In the fifth of our series of interviews with healthcare industry professionals, Rob Sawyer, Business Manager for Export at Tissue Science Laboratories, tells On Target about his working life.

How does the overseas market for tissue implants compare with the domestic market?

The US has a high level of acceptance of ‘biologics’, offering huge potential and a fast rate of growth. Outside the US the uptake is less rapid – but for TSL certain non-US markets (including the UK) are performing ahead of the game. Despite reservations, ‘biologics’ are here to stay.

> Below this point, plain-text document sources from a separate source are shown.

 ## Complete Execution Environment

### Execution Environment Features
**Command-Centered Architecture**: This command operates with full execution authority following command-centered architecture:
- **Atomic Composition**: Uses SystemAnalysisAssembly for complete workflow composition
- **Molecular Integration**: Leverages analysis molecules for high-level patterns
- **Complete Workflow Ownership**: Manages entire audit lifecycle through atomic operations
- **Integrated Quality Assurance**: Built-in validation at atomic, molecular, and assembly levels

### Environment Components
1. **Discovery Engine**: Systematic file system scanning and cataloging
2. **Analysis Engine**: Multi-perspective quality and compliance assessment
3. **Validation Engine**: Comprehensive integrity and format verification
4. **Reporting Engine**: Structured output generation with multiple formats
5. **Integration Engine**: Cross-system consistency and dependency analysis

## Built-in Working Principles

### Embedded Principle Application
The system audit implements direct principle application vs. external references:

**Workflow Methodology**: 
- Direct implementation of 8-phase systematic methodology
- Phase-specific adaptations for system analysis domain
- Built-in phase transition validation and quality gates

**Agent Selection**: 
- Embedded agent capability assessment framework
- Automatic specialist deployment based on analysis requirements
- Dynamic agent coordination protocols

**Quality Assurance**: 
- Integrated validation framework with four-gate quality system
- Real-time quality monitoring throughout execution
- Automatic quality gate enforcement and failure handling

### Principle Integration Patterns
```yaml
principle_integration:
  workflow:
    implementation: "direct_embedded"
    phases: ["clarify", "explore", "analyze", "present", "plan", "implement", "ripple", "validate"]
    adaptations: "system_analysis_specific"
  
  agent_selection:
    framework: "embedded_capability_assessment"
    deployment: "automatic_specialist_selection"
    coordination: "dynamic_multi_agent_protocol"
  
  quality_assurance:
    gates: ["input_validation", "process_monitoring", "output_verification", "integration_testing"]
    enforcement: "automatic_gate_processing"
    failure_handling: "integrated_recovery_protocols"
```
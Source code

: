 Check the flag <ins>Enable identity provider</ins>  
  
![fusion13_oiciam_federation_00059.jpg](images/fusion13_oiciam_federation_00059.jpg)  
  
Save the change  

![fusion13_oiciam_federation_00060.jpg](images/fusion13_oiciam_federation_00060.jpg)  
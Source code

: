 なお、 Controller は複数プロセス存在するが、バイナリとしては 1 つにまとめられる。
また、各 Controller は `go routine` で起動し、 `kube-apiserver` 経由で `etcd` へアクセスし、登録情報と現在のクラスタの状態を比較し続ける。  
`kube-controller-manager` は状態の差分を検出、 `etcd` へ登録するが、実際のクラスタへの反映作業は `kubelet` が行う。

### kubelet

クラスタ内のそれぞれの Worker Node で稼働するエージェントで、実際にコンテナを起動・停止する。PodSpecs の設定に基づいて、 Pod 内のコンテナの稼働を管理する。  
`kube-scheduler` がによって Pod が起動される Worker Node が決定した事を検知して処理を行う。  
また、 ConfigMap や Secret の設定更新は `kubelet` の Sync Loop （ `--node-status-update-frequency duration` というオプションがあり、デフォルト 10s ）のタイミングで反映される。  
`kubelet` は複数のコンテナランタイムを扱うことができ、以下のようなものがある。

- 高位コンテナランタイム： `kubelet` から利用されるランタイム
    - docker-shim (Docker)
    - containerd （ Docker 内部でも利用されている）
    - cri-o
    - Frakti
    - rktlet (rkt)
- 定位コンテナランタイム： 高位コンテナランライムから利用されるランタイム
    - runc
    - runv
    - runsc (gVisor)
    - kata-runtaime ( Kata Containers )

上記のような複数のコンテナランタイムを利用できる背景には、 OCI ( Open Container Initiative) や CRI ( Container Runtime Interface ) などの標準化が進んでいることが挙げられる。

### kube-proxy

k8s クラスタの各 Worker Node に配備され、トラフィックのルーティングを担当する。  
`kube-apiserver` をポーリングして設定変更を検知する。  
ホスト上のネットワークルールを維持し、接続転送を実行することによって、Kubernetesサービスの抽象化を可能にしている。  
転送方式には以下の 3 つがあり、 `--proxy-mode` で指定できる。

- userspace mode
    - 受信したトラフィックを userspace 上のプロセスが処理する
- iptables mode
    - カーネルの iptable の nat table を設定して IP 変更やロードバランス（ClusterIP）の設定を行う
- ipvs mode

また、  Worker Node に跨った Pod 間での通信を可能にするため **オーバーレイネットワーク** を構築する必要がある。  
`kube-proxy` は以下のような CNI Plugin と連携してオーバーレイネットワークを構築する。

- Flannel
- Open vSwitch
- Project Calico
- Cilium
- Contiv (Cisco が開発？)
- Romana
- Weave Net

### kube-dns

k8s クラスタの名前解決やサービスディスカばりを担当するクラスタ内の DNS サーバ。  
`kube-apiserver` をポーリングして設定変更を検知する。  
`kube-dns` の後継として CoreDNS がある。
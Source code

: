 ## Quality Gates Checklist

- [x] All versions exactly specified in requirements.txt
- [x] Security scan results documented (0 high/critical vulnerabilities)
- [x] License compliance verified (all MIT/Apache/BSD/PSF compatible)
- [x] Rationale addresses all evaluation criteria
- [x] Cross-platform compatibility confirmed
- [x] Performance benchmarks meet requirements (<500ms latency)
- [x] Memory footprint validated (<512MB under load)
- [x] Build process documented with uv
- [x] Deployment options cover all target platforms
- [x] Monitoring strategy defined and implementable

TSL concentrates on general surgery. Our main market is the US: five times as big as the UK market, with a single language and generally a single price. My markets, mainly in continental Europe and South Korea, are a different proposition: 14 markets all with different languages, reimbursement mechanisms and ideas on what they should pay for products.

Who are the key decision-makers that influence your role?

That depends on your business model. In the UK we sell direct, so the key decision-makers tend to be surgeons, budget holders, insurance companies etc. Our export model uses a network of distributors, and therefore for me the key decision-makers are the above plus the distributor I deal with – who may or may not take all your products, target who you suggest, etc.

One point to bear in mind is the lack of control you have. You have to exert a certain amount of influence on the distributors if your product is to be No. 1 or No. 2 in their hit parade – any lower and it is going to be difficult to grow and sustain a business.

What happens in your typical working day?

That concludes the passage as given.